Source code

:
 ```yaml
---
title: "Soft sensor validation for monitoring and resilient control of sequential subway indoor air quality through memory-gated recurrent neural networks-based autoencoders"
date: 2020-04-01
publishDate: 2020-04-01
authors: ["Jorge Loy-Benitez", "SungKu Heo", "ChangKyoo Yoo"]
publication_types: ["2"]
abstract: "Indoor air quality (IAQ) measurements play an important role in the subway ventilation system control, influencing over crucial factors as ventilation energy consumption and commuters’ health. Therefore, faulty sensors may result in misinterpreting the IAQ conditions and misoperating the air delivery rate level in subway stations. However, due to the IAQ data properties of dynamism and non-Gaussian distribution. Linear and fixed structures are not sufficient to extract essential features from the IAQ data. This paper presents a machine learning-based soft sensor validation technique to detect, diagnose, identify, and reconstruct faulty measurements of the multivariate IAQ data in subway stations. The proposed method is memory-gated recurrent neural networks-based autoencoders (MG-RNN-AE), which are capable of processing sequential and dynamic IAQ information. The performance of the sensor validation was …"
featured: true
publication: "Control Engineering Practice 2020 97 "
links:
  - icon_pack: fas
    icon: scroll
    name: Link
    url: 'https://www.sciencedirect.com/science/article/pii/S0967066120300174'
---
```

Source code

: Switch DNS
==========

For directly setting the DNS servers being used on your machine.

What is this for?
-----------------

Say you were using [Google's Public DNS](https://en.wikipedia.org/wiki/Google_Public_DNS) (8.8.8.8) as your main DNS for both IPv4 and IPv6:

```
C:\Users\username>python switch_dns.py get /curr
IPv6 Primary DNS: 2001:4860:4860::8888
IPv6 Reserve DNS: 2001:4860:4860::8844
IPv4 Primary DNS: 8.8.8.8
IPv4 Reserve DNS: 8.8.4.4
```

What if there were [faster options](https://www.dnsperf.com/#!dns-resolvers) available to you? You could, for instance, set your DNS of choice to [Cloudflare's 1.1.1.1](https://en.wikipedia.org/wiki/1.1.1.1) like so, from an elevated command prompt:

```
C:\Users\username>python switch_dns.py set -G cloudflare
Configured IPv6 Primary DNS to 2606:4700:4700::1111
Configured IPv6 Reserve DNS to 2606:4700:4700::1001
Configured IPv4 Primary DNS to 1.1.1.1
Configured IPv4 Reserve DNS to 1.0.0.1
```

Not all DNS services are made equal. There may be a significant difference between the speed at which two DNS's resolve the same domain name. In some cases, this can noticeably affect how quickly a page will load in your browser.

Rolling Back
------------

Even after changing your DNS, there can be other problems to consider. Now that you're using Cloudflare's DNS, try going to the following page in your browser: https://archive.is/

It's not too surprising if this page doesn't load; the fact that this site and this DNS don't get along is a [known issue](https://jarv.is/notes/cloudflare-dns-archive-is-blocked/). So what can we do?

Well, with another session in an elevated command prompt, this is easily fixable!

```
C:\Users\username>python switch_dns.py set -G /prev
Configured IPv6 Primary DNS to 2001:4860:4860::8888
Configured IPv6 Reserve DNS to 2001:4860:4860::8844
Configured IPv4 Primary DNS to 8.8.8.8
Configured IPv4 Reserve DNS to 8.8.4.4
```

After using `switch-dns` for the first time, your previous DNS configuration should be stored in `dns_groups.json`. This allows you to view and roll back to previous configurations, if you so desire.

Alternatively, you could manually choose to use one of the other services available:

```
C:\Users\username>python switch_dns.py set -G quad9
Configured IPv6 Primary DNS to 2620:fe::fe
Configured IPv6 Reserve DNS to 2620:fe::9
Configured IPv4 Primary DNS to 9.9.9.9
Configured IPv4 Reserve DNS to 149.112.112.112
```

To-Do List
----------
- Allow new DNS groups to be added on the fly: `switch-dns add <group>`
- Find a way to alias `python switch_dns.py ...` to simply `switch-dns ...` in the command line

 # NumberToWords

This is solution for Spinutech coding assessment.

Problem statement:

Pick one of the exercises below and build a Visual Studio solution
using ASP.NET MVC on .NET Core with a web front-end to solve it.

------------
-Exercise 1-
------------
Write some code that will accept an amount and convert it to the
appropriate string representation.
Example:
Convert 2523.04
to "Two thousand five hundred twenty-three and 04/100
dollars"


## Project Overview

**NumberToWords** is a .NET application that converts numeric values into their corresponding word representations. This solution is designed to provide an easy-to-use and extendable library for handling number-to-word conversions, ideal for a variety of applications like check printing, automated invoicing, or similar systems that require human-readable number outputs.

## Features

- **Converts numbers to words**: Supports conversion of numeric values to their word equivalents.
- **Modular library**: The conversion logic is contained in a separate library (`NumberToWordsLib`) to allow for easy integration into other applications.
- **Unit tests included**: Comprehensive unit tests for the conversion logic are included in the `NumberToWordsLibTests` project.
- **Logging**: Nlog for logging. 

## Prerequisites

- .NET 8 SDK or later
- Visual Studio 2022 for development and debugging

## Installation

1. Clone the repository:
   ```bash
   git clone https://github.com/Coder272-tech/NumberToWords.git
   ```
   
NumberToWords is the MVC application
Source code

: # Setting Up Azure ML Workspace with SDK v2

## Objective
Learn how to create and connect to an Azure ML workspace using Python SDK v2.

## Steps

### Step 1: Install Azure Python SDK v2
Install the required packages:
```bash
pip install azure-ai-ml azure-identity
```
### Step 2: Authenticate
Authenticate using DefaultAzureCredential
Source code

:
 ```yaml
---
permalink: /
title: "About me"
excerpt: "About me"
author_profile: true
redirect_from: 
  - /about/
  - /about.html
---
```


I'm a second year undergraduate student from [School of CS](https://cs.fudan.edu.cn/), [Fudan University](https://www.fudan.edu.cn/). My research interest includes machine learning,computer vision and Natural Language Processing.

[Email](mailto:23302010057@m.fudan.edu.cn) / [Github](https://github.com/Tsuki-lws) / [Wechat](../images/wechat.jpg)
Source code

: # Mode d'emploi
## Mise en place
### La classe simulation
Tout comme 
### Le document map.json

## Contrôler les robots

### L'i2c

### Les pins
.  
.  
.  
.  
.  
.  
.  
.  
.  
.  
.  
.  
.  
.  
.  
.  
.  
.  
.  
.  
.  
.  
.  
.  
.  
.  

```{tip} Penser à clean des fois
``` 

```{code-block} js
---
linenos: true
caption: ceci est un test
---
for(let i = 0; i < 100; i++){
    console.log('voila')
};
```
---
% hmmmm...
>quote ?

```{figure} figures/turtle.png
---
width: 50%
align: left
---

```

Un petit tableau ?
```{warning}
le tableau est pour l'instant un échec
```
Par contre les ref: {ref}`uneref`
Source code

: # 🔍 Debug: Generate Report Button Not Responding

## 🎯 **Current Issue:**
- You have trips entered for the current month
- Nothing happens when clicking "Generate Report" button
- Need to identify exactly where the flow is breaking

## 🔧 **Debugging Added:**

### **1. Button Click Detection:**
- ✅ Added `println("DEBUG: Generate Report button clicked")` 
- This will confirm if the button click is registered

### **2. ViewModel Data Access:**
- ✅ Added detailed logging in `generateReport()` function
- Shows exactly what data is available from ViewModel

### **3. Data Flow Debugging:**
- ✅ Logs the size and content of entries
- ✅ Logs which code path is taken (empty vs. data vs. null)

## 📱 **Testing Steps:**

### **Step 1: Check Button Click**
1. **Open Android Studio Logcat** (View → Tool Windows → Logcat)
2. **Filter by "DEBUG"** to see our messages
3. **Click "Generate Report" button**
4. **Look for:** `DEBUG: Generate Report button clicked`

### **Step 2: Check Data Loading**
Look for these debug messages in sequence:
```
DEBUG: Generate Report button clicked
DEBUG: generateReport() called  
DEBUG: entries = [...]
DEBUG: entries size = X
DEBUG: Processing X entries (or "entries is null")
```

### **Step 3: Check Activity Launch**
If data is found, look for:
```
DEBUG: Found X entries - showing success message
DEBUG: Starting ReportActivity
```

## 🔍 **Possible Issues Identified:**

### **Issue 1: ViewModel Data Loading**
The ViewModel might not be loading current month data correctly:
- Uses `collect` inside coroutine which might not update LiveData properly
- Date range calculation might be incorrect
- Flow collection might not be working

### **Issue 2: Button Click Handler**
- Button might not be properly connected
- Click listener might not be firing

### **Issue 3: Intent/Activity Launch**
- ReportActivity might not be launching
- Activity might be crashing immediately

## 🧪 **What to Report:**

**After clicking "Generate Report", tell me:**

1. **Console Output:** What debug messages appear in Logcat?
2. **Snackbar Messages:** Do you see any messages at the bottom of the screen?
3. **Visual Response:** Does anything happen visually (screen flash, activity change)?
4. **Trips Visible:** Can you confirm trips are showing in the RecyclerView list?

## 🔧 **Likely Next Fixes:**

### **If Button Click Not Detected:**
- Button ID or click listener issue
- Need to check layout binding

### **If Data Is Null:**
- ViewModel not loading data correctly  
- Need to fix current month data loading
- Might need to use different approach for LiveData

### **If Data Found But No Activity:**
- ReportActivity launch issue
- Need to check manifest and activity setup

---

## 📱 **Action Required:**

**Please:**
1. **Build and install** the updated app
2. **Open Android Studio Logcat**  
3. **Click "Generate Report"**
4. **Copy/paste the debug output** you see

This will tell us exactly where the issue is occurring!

☆ ☆ ☆ ☆ ☆ ☆ ☆

• TASK TO CARRY OUT: Your answer should hold every line of the entries that contains the string "size".

• RESULT OF THIS TASK:
- ✅ Logs the size and content of entries
DEBUG: entries size = X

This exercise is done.